Now, you should probably not expect to see this image right away. Even though it'll be ready for transmission only four minutes after landing, Odyssey may have passed overhead and be out of range by that time. According to JPL, we'll be "lucky" to get the rear hazcam image so quickly.

What's more likely to happen is that we'll get our first pictures back approximately two hours later, sometime after 12:30AM PST. This is when Odyssey will have circled all the way around Mars and come back over the landing site, giving Curiosity a second opportunity to relay data to Earth. During this second pass, we can expect to see the rear hazcam image (possibly a larger version, up to 512 x 512 pixels), as well as a front hazcam image, which will be taken with the dust cover removed. Realistically, these are the first images we can expect to see, at 12:30AM PST on Monday.

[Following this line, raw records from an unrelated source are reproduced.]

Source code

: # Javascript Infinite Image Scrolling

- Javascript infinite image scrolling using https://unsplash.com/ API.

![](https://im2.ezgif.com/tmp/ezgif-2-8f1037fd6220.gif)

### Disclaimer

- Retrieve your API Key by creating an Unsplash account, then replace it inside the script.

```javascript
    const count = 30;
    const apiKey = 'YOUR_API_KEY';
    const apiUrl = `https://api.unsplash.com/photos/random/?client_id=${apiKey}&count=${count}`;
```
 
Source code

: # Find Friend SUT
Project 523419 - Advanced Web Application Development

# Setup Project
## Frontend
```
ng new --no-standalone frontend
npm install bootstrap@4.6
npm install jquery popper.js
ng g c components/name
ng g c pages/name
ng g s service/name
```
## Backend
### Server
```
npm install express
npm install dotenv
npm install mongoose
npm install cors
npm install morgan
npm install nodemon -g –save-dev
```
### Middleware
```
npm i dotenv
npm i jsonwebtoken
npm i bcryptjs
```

The next images to be transmitted will come from MARDI, the Mars Descent Imager (above). MARDI will be taking 1,600 x 1,200 pixel color images looking straight down at five frames per second during the descent phase between the separation of the heat shield and touchdown. As with the hazcam images, we're likely to just get thumbnails at first (192 x 144 pixels). The MARDI pics should be coming back at some point on Monday, and it's possible that we'll also get one full resolution MARDI image.

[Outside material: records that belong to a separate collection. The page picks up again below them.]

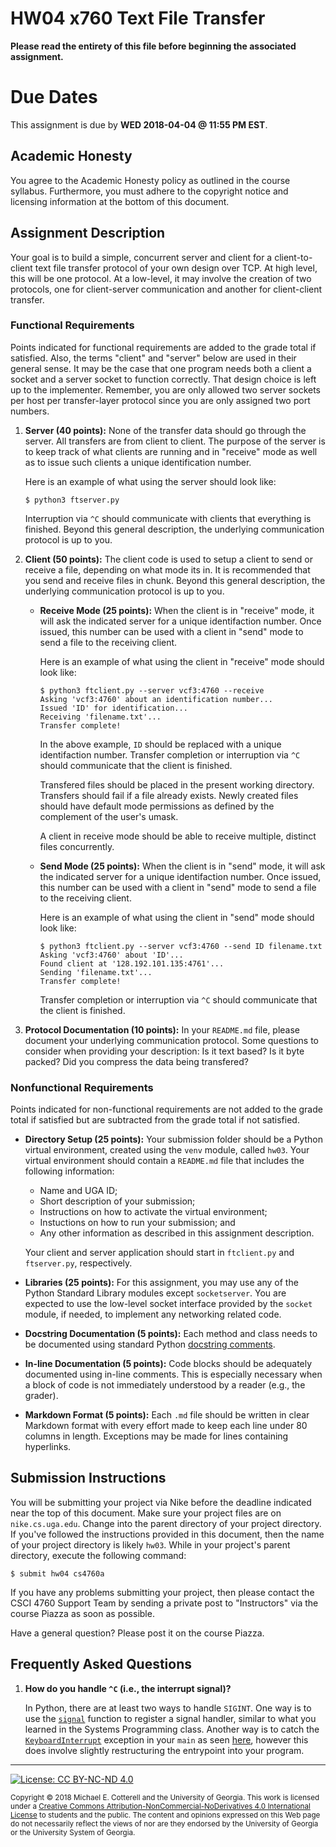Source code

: 
# HW04 x760 Text File Transfer

**Please read the entirety of this file before
beginning the associated assignment.** 

# Due Dates

This assignment is due by **WED 2018-04-04 @ 11:55 PM EST**. 

## Academic Honesty

You agree to the Academic Honesty policy as outlined in the course syllabus. 
Furthermore, you must adhere to the copyright notice and licensing information 
at the bottom of this document.

## Assignment Description

Your goal is to build a simple, concurrent server and client for a 
client-to-client text file transfer protocol of your own design 
over TCP. At high level, this will be one protocol. At a low-level,
it may involve the creation of two protocols, one for client-server
communication and another for client-client transfer.

### Functional Requirements

Points indicated for functional requirements are added to the grade total
if satisfied. Also, the terms "client" and "server" below
are used in their general sense. It may be the case that one program needs
both a client a socket and a server socket to function correctly. That
design choice is left up to the implementer. Remember, you are only allowed
two server sockets per host per transfer-layer protocol since you are only 
assigned two port numbers.

1. **Server (40 points):** None of the transfer data should go through the 
   server. All transfers are from client to client. The purpose of the
   server is to keep track of what clients are running and in "receive" mode
   as well as to issue such clients a unique identification number.

   Here is an example of what using the server should look like:
   ```
   $ python3 ftserver.py
   ```
   Interruption via `^C` should communicate with clients that everything is
   finished. Beyond this general description, the underlying communication 
   protocol is up to you.

2. **Client (50 points):** The client code is used to setup a client to send or
   receive a file, depending on what mode its in. It is recommended that you send and
   receive files in chunk. Beyond this general description, the underlying
   communication protocol is up to you.

   * **Receive Mode (25 points):** When the client is in "receive" mode, it will
     ask the indicated server for a unique identifaction number. Once issued, this
     number can be used with a client in "send" mode to send a file to the receiving
     client.

     Here is an example of what using the client in "receive" mode should look like:
     ```
     $ python3 ftclient.py --server vcf3:4760 --receive
     Asking 'vcf3:4760' about an identification number...
     Issued 'ID' for identification...
     Receiving 'filename.txt'...
     Transfer complete!
     ```
     In the above example, `ID` should be replaced with a unique identifaction number.
     Transfer completion or interruption via `^C` should communicate that the client
     is finished. 
     
     Transfered files should be placed in the present working directory. Transfers
     should fail if a file already exists. Newly created files should have default
     mode permissions as defined by the complement of the user's umask. 
     
     A client in receive mode should be able to receive multiple, distinct files
     concurrently. 

   * **Send Mode (25 points):** When the client is in "send" mode, it will
     ask the indicated server for a unique identifaction number. Once issued, this
     number can be used with a client in "send" mode to send a file to the receiving
     client.

     Here is an example of what using the client in "send" mode should look like:
     ```
     $ python3 ftclient.py --server vcf3:4760 --send ID filename.txt
     Asking 'vcf3:4760' about 'ID'...
     Found client at '128.192.101.135:4761'...
     Sending 'filename.txt'...
     Transfer complete!
     ```
     Transfer completion or interruption via `^C` should communicate that the client
     is finished.
     
1. **Protocol Documentation (10 points):** In your `README.md` file, please document
   your underlying communication protocol. Some questions to consider when providing
   your description: Is it text based? Is it byte packed? Did
   you compress the data being transfered?

### Nonfunctional Requirements 

Points indicated for non-functional requirements are not added to the grade total
if satisfied but are subtracted from the grade total if not satisfied.

* **Directory Setup (25 points):** Your submission folder should be a Python
  virtual environment, created using the `venv` module, called `hw03`.
  Your virtual environment should contain a `README.md` file that includes
  the following information:
  * Name and UGA ID;
  * Short description of your submission;
  * Instructions on how to activate the virtual environment;
  * Instuctions on how to run your submission; and
  * Any other information as described in this assignment description. 

  Your client and server application should start in `ftclient.py` and 
  `ftserver.py`, respectively.

* **Libraries (25 points):** For this assignment, you may use any of the Python
  Standard Library modules except `socketserver`. You are expected to use the
  low-level socket interface provided by the `socket` module, if needed, to 
  implement any networking related code. 

* **Docstring Documentation (5 points):** Each method and class needs to be documented
  using standard Python [docstring comments](https://www.python.org/dev/peps/pep-0257/).

* **In-line Documentation (5 points):** Code blocks should be adequately documented
  using in-line comments. This is especially necessary when a block of code
  is not immediately understood by a reader (e.g., the grader).

* **Markdown Format (5 points):** Each `.md` file should be written in clear
  Markdown format with every effort made to keep each line under 80 columns
  in length. Exceptions may be made for lines containing hyperlinks. 

## Submission Instructions

You will be submitting your project via Nike before the deadline indicated
near the top of this document. Make sure your project files are on 
`nike.cs.uga.edu`. Change into the parent directory of your project directory. 
If you've followed the instructions provided in this document, then the name 
of your project directory is likely `hw03`. 
While in your project's parent directory, execute the following command: 
```
$ submit hw04 cs4760a
```

If you have any problems submitting your project, then please contact the CSCI
4760 Support Team by sending a private post to "Instructors" via the course 
Piazza as soon as possible. 

Have a general question? Please post it on the course Piazza.

## Frequently Asked Questions

1. **How do you handle `^C` (i.e., the interrupt signal)?**

   In Python, there are at least two ways to handle `SIGINT`. One way is to use the 
   [`signal`](https://docs.python.org/3/library/signal.html) function to register a signal
   handler, similar to what you learned in the Systems Programming class. Another way is
   to catch the [`KeyboardInterrupt`](https://docs.python.org/3/library/exceptions.html#KeyboardInterrupt)
   exception in your `main` as seen
   [here](https://stackoverflow.com/a/1188086), however this does involve slightly
   restructuring the entrypoint into your program. 

<hr/>

[![License: CC BY-NC-ND 4.0](https://img.shields.io/badge/License-CC%20BY--NC--ND%204.0-lightgrey.svg)](http://creativecommons.org/licenses/by-nc-nd/4.0/)

<small>
Copyright &copy; 2018 Michael E. Cotterell and the University of Georgia.
This work is licensed under a <a rel="license" href="http://creativecommons.org/licenses/by-nc-nd/4.0/">Creative Commons Attribution-NonCommercial-NoDerivatives 4.0 International License</a> to students and the public.
The content and opinions expressed on this Web page do not necessarily reflect the views of nor are they endorsed by the University of Georgia or the University System of Georgia.
</small>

The reason that JPL is going in this sequence (as opposed to just snapping a nice big color picture straightaway) is because the camera that takes the nice big color pics is located on the rover's mast, which will be in a stowed position upon landing. Before JPL has Curiosity raise her mast (and change her center of gravity), they want to be sure that she's not (say) perched on the edge of a cliff or something.

The first picture that we'll get of Curiosity's view of her surroundings will come from MAHLI, a camera on her arm that doubles as a microscope. The arm will be stowed at this point, but MAHLI will be pointing outwards and sideways, giving us at least one good view of the landing site. This image is expected on Tuesday morning.

After that, if everything is safe, Curiosity should be allowed to deploy her mast, arm, and (most importantly) high-gain antenna, significantly increasing the amount of data (i.e. pics) that can be sent back to us while still relying on Mars Odyssey and Mars Reconnaissance Orbiter as relays. Within three days after landing, we'll start seeing images from navigation cameras and the mast cameras, and after about a week, we should have our first high-resolution panorama.

There's one other landing image that we're very much looking forward to. Mars Reconnaissance Orbiter is going to attempt to take a picture of MSL as it lands, using its HiRISE camera. This has been done before, with the Phoenix lander:

Needless to say, this is a very tricky thing to pull off, and the chances of success are probably about 60%.  The HiRISE team says that they expect this image to get back to them for processing early Monday morning.

We should reiterate that most of this depends on everything going well, and there's all kinds of ways in which this schedule could change. We'll keep you updated throughout the night as we get more information.